Netflix just released the third season of the Narcos this past weekend. The only hitch? Everyone in the world knows Escobar, but not so much the Cali Cartel — the massive drug organization that ran its organization like a stealthy corporation around which the third season centers on.
Netflix has been plastering what would have been cocaine hotspots in the ’90s, aka bars and clubs and their bathrooms, with punny one-liners and facts about the Cali Cartel to educate viewers and build excitement around the latest season.
The streaming giant has placed stickers and coasters in locations across over 160 bars and hotspots in Los Angeles, Chicago, New York and Miami, where unknowing Cali Cartel customers may have used their product in the ‘90s. The campaign began rolling out Sept. 1.
One coaster, for example, features a rolled up $1 bill with a powdered white substance on the side and the lines “Need a great pickup line?” Another sticker shows a credit card next to several lines of a white powdered substance and the quote “The Cali Cartel built a $200 billion empire one line at a time.”
“We wanted to not only be disruptive and place the idea where people would least expect it, but it was just as important for us to continue the story that Netflix is telling,” said Jason Gaboriau, Doner Los Angeles’ chief creative officer. “Netflix is first and foremost about storytelling. This is just a continuation of the story — a segue if you will to the next chapter — in a contextual setting so we’d be heard.”
The contextual ads follow the same approach that Netflix has adopted in previous seasons, using fact-based campaigns and utilizing statistics to illustrate the storyline. Last year, before releasing the show’s second season, for instance, Netflix launched a Tumblr site called ‘Narcopedia’, an interactive experience that took viewers through the history of cocaine and provided in-depth information on the war on drugs.

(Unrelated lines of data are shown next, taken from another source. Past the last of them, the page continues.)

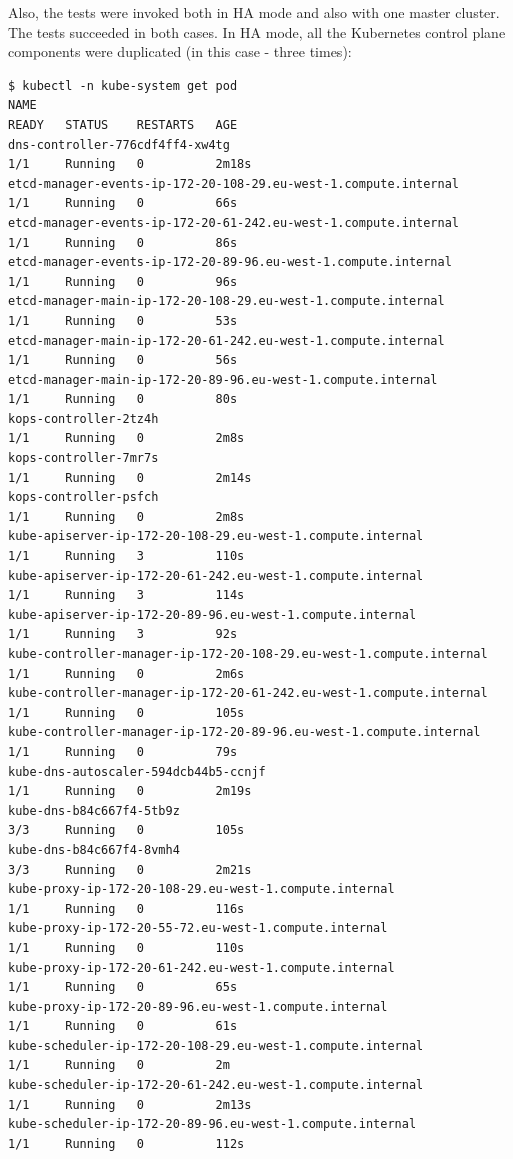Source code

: Also, the tests were invoked both in HA mode and also with one master cluster. The tests succeeded in both cases. In HA mode, all the Kubernetes control plane components were duplicated (in this case - three times):
\begin{lstlisting}[basicstyle=\tiny,caption={Kubernetes control plane components, HA}]
$ kubectl -n kube-system get pod
NAME                                                                  READY   STATUS    RESTARTS   AGE
dns-controller-776cdf4ff4-xw4tg                                       1/1     Running   0          2m18s
etcd-manager-events-ip-172-20-108-29.eu-west-1.compute.internal       1/1     Running   0          66s
etcd-manager-events-ip-172-20-61-242.eu-west-1.compute.internal       1/1     Running   0          86s
etcd-manager-events-ip-172-20-89-96.eu-west-1.compute.internal        1/1     Running   0          96s
etcd-manager-main-ip-172-20-108-29.eu-west-1.compute.internal         1/1     Running   0          53s
etcd-manager-main-ip-172-20-61-242.eu-west-1.compute.internal         1/1     Running   0          56s
etcd-manager-main-ip-172-20-89-96.eu-west-1.compute.internal          1/1     Running   0          80s
kops-controller-2tz4h                                                 1/1     Running   0          2m8s
kops-controller-7mr7s                                                 1/1     Running   0          2m14s
kops-controller-psfch                                                 1/1     Running   0          2m8s
kube-apiserver-ip-172-20-108-29.eu-west-1.compute.internal            1/1     Running   3          110s
kube-apiserver-ip-172-20-61-242.eu-west-1.compute.internal            1/1     Running   3          114s
kube-apiserver-ip-172-20-89-96.eu-west-1.compute.internal             1/1     Running   3          92s
kube-controller-manager-ip-172-20-108-29.eu-west-1.compute.internal   1/1     Running   0          2m6s
kube-controller-manager-ip-172-20-61-242.eu-west-1.compute.internal   1/1     Running   0          105s
kube-controller-manager-ip-172-20-89-96.eu-west-1.compute.internal    1/1     Running   0          79s
kube-dns-autoscaler-594dcb44b5-ccnjf                                  1/1     Running   0          2m19s
kube-dns-b84c667f4-5tb9z                                              3/3     Running   0          105s
kube-dns-b84c667f4-8vmh4                                              3/3     Running   0          2m21s
kube-proxy-ip-172-20-108-29.eu-west-1.compute.internal                1/1     Running   0          116s
kube-proxy-ip-172-20-55-72.eu-west-1.compute.internal                 1/1     Running   0          110s
kube-proxy-ip-172-20-61-242.eu-west-1.compute.internal                1/1     Running   0          65s
kube-proxy-ip-172-20-89-96.eu-west-1.compute.internal                 1/1     Running   0          61s
kube-scheduler-ip-172-20-108-29.eu-west-1.compute.internal            1/1     Running   0          2m
kube-scheduler-ip-172-20-61-242.eu-west-1.compute.internal            1/1     Running   0          2m13s
kube-scheduler-ip-172-20-89-96.eu-west-1.compute.internal             1/1     Running   0          112s
\end{lstlisting}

The approach seems to be working. According to data crunched by social analytics firm Brandwatch, while there has been some mention of viewers “missing Pablo” online, the Cali Cartel is gaining prominence, with over 7,000 mentions over the past month versus “Pablo Escobar,” which has about 2,300 mentions.
Source: Business Insider
Why It’s Hot:
The last notable OOH contextual campaign I remember for OK Google was entertaining and insightful. It’s refreshing to see marketers having a good time with non-digital channels. And also notable that they are measuring it via social chatter — as often times we question how “stunts” can show measurable ROI.